Collected data
.....

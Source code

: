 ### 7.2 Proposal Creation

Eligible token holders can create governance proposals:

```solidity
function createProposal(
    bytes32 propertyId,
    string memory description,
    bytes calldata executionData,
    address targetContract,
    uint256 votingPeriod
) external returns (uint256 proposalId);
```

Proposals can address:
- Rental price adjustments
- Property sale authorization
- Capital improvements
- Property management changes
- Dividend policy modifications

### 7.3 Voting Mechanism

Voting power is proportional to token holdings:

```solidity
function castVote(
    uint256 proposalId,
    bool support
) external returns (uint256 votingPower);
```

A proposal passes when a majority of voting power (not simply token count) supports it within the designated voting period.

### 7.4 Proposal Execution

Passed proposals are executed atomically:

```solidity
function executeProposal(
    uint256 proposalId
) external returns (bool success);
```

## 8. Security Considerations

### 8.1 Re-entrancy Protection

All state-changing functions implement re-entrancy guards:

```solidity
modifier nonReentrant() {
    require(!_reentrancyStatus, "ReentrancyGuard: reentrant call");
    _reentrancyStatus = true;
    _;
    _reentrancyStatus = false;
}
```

.....

§ Task statement
Copy every record exactly, leaving each line intact.

§ Solution below
Source code

: ### 7.2 Proposal Creation

Eligible token holders can create governance proposals:

```solidity
function createProposal(
    bytes32 propertyId,
    string memory description,
    bytes calldata executionData,
    address targetContract,
    uint256 votingPeriod
) external returns (uint256 proposalId);
```

Proposals can address:
- Rental price adjustments
- Property sale authorization
- Capital improvements
- Property management changes
- Dividend policy modifications

### 7.3 Voting Mechanism

Voting power is proportional to token holdings:

```solidity
function castVote(
    uint256 proposalId,
    bool support
) external returns (uint256 votingPower);
```

A proposal passes when a majority of voting power (not simply token count) supports it within the designated voting period.

### 7.4 Proposal Execution

Passed proposals are executed atomically:

```solidity
function executeProposal(
    uint256 proposalId
) external returns (bool success);
```

## 8. Security Considerations

### 8.1 Re-entrancy Protection

All state-changing functions implement re-entrancy guards:

```solidity
modifier nonReentrant() {
    require(!_reentrancyStatus, "ReentrancyGuard: reentrant call");
    _reentrancyStatus = true;
    _;
    _reentrancyStatus = false;
}
```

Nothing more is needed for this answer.